ACID – Transactional

Very High 

ACID Capabilities in Databricks is single statement only.  There is no support for transactional blocks (e.g. Start Transaction, <multi-statement sql>, End Transaction) in Databricks SQL warehouse.  This is a major DWH / ETL pipeline offering limitation as transactional blocks are widely used.  

Cloning

Very High 

Databricks offers Deep Copy Clone and Shallow Copy Clone (for delta only), both with severe limitations.  Deep Copy Clone fully copies both metadata and data – no pointers, it’s full copy.  This is very expensive and time consuming.  Shallow copy clone uses the source table but copies the metadata only and has issues. Shallow clone was introduced for unity catalog managed tables in 13.3 LTS and for unity catalog external tables in 14.2 LTS.  Both fail approximately 10% of the time.  This is highly problematic as you need it to be 100% successful to be usable.  Consider this common use case:   Create a shallow clone.  Perform update or delete of data on the source system.   Run a compaction if non-serverless (force acid to do its thing).  For serverless, compaction already turned on by default.  Wait retention time period for non-serverless.  For serverless, wait 7 days.  Select from shallow clone…get the file not found exception below.  Clone is rendered useless.  Inheritly Snowflake uses immutable partitions and just keeps track with pointers. Databricks is continually doing compaction and is prone to such file not found exception.  For references we tested both unity catalog managed tables and unity catalog external tables 30 times each and got 3 failures on each.

Concurrency

Very High 

Databricks enforces a concurrency limit of 1000 queries before a 429 error is thrown, but in real-world scenarios, you will struggle to reach this limit. For meaningful workloads with moderate query complexity, performance degradation typically occurs much earlier (50-150 concurrent queries, depending on workload complexity).

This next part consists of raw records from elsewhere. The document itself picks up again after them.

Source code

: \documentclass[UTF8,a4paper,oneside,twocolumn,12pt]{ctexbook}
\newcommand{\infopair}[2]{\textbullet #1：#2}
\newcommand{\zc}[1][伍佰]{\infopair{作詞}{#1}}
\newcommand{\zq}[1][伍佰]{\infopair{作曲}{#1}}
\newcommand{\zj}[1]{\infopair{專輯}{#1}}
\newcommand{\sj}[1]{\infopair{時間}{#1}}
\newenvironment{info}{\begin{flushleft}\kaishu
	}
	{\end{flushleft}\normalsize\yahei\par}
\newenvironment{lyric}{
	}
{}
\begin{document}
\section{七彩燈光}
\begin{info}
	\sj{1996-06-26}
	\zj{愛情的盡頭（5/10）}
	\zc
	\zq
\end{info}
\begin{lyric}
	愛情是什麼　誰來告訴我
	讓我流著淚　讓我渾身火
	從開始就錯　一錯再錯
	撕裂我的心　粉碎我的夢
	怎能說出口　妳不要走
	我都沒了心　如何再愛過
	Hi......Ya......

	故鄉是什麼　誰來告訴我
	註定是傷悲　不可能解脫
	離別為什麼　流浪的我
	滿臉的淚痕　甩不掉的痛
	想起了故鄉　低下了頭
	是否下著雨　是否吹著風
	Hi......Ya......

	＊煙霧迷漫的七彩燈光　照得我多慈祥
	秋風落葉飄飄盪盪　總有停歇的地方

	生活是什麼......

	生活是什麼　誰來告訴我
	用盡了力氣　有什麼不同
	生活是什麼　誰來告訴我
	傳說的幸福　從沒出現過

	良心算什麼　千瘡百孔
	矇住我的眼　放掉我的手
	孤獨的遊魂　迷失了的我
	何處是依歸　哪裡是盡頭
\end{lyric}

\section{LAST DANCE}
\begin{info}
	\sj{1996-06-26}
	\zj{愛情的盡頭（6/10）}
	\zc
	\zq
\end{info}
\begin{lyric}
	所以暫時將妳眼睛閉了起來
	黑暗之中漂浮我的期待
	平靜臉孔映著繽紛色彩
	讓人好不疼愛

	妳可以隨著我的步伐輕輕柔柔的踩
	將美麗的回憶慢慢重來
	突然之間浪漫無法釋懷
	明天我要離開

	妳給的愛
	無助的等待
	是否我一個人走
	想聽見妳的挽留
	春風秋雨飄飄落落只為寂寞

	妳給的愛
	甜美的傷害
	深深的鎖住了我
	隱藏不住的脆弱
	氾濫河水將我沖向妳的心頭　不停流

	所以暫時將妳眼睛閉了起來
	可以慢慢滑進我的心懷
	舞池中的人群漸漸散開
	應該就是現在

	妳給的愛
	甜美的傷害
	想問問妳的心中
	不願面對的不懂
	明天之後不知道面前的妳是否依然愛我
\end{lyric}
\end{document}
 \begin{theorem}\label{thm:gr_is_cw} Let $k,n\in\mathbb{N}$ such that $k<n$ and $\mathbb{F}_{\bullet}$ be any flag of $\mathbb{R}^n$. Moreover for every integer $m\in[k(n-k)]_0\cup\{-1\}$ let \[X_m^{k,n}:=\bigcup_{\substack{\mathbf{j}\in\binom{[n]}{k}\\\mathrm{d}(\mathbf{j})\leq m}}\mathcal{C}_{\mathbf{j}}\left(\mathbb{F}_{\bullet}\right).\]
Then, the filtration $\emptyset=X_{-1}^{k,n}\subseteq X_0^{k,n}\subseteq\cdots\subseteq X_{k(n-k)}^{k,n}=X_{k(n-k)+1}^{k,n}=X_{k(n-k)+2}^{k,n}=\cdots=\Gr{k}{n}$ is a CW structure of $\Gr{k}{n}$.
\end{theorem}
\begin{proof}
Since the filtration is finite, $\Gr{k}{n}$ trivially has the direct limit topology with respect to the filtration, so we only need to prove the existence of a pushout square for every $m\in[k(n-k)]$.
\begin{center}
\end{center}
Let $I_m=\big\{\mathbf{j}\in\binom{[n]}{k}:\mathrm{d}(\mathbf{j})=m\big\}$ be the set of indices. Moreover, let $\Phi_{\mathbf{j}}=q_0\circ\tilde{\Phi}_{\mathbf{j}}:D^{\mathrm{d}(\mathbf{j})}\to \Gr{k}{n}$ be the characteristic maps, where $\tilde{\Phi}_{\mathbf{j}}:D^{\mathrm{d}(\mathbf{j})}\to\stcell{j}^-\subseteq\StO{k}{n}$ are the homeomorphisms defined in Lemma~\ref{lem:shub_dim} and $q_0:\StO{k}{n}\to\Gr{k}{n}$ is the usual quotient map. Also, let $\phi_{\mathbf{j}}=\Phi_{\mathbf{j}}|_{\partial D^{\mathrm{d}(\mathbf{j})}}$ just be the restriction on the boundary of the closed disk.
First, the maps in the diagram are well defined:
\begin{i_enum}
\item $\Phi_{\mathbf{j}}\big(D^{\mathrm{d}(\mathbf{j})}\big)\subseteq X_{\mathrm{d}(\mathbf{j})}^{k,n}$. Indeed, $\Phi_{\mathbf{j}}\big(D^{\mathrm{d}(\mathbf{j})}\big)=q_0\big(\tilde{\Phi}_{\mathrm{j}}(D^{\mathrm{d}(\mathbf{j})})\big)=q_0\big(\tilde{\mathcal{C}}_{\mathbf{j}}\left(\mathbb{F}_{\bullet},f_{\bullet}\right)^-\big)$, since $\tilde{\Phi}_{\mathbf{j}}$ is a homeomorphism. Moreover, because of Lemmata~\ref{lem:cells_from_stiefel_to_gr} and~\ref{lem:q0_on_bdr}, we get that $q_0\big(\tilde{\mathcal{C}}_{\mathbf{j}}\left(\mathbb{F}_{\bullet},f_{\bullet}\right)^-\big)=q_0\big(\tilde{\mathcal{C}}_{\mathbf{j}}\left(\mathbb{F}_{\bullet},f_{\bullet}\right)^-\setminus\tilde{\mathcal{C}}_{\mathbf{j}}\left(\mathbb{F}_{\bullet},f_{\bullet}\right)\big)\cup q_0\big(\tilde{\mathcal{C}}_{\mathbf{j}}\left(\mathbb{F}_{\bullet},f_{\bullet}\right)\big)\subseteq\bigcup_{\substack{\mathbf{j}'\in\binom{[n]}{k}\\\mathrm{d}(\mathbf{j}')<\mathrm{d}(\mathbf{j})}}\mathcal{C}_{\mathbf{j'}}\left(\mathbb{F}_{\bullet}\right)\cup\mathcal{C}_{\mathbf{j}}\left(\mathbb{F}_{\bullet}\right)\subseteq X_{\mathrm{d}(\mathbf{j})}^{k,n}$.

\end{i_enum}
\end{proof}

Databricks offers Integrated Workload Management (IWM) with Serverless SQL warehouses, which can dynamically spin up additional clusters when query queuing occurs. However, Serverless SQL is already expensive, and scaling inefficient processes across multiple clusters compounds the cost – you are mutliplying a costly and inefficient process times more costly and inefficient processes.

Cross-cloud Replication

Very High 

Cross-cloud replication in Databricks is a highly manual process. Unlike Snowflake, which provides Snowgrid for seamless cross-region and cross-cloud replication (including failover, failback and app redirection), Databricks does not have a native equivalent—this feature simply does not exist.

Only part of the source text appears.